Political strategies

Media marketing strategies fuel the political divide

Mainstream media coverage leading up to this month’s midterm elections has created its typical share of criticism for their bias. This is especially true for national media covering the election.

This bias makes sense from a marketing perspective. Information networks are businesses. They need people to watch their shows or read their posts in order to sell advertising. This is how the media generate revenue and profit.

One of the basic principles of marketing is market segmentation. This means that no one provider of a product or service can be everything to all customers, or in this case all viewers. Companies choose consumer groups to target their product to.

Networks segment the news listening market for their programming. MSNBC, CNN and others on the left clearly cater to those who consider themselves liberal and want a liberal slant on all of their news and editorial content. Those with a more conservative mindset tend to get their news and commentary from Fox News, Newsmax or other more right-wing sources.

Watching the same politically charged news story on networks at either end of the political continuum might lead someone to believe they were watching two completely different stories.

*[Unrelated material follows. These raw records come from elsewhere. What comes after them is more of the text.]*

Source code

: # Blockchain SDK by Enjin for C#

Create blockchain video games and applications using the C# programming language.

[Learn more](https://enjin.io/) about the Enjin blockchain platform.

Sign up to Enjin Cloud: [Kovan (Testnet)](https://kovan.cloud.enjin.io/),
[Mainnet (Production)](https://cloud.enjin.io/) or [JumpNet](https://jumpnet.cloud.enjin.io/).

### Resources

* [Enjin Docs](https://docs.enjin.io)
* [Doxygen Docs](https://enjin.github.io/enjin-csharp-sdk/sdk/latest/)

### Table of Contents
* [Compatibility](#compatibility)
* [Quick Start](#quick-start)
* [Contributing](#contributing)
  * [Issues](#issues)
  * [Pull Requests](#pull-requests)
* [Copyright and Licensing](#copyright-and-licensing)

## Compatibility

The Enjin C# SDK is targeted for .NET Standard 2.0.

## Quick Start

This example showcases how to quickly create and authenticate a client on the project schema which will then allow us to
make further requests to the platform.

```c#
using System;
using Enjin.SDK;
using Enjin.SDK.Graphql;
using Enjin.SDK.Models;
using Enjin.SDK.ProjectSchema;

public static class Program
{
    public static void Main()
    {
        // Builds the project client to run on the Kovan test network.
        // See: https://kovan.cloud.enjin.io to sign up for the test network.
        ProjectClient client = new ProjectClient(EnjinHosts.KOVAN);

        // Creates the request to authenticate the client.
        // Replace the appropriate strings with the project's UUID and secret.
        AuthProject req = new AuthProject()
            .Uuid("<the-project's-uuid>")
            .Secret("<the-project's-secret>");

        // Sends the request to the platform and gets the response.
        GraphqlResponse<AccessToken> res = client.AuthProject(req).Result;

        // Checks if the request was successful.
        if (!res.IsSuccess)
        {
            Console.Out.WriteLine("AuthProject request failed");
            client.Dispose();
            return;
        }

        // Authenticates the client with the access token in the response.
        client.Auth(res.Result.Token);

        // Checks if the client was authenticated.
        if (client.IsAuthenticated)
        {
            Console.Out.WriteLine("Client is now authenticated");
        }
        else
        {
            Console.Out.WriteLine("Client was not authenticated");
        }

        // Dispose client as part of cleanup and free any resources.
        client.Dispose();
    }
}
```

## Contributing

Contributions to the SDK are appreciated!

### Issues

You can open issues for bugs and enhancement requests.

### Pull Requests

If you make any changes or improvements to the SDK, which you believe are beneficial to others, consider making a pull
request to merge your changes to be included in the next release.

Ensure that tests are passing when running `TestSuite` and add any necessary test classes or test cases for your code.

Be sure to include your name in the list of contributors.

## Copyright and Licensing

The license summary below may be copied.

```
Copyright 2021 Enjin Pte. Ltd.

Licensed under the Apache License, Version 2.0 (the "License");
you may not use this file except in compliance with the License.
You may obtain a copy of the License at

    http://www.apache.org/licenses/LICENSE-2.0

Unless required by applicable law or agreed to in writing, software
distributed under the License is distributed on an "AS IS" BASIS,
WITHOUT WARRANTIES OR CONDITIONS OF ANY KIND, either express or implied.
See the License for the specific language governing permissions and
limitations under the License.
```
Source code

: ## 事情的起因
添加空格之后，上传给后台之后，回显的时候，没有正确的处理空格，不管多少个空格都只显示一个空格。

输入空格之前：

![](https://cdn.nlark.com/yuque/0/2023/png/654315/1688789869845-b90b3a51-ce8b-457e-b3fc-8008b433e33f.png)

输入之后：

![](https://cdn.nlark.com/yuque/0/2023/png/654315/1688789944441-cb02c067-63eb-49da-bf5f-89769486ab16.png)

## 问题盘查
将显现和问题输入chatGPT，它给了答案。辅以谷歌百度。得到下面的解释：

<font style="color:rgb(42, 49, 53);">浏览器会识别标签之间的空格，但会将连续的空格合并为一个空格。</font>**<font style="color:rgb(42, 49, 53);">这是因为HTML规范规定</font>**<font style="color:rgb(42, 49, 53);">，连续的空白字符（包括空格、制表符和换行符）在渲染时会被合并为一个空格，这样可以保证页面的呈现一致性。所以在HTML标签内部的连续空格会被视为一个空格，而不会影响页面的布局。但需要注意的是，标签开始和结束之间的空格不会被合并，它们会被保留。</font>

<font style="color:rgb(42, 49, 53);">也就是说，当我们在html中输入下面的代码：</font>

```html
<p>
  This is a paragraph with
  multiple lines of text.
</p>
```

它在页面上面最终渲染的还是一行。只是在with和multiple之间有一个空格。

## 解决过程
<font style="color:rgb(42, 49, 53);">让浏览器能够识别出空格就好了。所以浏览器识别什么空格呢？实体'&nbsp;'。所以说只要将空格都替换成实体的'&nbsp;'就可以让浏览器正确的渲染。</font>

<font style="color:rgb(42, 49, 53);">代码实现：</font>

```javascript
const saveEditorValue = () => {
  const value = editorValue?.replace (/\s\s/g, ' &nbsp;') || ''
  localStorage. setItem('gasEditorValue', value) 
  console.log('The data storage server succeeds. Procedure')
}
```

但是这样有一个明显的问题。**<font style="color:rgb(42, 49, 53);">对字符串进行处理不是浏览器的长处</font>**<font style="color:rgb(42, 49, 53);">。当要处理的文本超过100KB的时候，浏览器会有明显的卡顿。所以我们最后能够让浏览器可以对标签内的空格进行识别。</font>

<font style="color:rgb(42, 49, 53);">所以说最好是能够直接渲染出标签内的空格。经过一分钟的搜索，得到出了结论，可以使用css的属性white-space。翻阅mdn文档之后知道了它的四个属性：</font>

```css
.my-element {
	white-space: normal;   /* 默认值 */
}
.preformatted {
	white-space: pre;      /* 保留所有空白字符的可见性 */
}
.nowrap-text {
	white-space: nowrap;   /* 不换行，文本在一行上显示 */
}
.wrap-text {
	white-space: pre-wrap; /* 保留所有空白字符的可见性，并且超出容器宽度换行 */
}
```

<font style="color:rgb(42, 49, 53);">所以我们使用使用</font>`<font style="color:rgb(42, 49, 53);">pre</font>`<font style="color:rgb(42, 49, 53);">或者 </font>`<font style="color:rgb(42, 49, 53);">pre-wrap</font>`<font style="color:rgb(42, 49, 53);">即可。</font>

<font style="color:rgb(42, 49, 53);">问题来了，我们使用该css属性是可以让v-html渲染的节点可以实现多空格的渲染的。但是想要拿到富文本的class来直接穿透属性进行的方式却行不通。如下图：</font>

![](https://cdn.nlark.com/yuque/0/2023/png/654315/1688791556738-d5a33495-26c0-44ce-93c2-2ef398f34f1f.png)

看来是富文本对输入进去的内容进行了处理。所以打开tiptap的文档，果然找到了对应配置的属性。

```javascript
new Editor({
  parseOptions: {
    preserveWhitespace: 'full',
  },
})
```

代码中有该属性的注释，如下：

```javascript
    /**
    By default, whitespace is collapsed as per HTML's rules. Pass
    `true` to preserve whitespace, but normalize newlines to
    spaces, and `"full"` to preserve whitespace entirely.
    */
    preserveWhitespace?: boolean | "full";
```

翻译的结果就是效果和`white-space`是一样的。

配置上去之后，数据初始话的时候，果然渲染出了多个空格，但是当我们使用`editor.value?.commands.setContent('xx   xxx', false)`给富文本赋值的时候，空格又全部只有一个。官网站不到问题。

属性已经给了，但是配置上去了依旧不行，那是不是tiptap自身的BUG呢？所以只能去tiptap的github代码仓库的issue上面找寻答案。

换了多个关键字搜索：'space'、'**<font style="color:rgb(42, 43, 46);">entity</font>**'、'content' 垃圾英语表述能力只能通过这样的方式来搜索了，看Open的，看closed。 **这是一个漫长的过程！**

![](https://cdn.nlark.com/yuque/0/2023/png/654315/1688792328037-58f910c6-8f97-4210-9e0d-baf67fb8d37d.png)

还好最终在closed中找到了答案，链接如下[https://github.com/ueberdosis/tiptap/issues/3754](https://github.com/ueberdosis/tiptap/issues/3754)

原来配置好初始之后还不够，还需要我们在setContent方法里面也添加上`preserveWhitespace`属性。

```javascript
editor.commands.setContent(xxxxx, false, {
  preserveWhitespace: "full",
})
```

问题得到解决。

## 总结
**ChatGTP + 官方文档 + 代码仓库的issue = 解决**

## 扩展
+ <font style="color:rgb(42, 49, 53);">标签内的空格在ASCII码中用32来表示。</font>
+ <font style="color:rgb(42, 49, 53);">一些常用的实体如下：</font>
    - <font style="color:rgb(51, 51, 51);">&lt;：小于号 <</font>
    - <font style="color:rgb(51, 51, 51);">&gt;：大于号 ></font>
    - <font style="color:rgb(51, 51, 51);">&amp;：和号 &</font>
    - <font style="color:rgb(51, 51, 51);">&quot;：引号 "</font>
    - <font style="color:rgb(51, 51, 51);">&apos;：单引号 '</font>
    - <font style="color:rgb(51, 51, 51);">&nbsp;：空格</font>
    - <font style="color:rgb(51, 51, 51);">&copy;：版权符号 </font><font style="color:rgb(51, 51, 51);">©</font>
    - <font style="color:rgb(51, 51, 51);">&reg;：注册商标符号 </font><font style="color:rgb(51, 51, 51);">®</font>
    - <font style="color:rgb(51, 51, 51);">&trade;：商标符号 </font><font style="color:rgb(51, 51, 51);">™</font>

This move by television networks to create clearly identified target markets began in earnest with the proliferation of cable television in the 1980s. Until that time, the three major networks of the day, ABC, CBS and NBC, were the only sources of information disseminated.

Since the inception of television news, there has been a debate about whether those who reported on television and on the three traditional networks (ABC, CBS, NBC) they worked for tended to lean to the left. Even TV news king Walter Cronkite admitted to his liberal attitudes after his retirement.

Sometimes someone will ask why a network doesn’t just report the news without bias. The answer is that this approach has not worked very well in recent years. In 2020, NewsNation launched a nonpartisan nightly newscast which, due to low ratings, was recently replaced by a political opinion show hosted by former CNN anchor Chris Cuomo.

Viewers want to get their news from people who have the same political views as them. The problem is that this confirmation bias of only looking at versions of the news that someone agrees with leads to even more division between those on either side of the political spectrum.

The same problem occurs for newspapers in cities with more than one newspaper. The New York Times is fairly open about its liberal views on most issues, especially on its editorial page. The New York Post, on the other hand, tends to take a conservative approach to its reporting and opinion.

This problem does not occur as much at the local level. Smaller communities tend to have only one newspaper, so it makes sense that they would have a mix of conservative and liberal opinions expressed on their opinion pages.

Is there anything consumers can do to try to get a more balanced perspective of the day’s events without spending time watching or reading news from media outlets that are politically opposed? You can do what you are doing now. Read public opinion, which attempts to bring you the views of both sides.

Perry Haan graduated in 1975 from Watertown High School. He is a professor of marketing and entrepreneurship at Tiffin University in Tiffin, Ohio.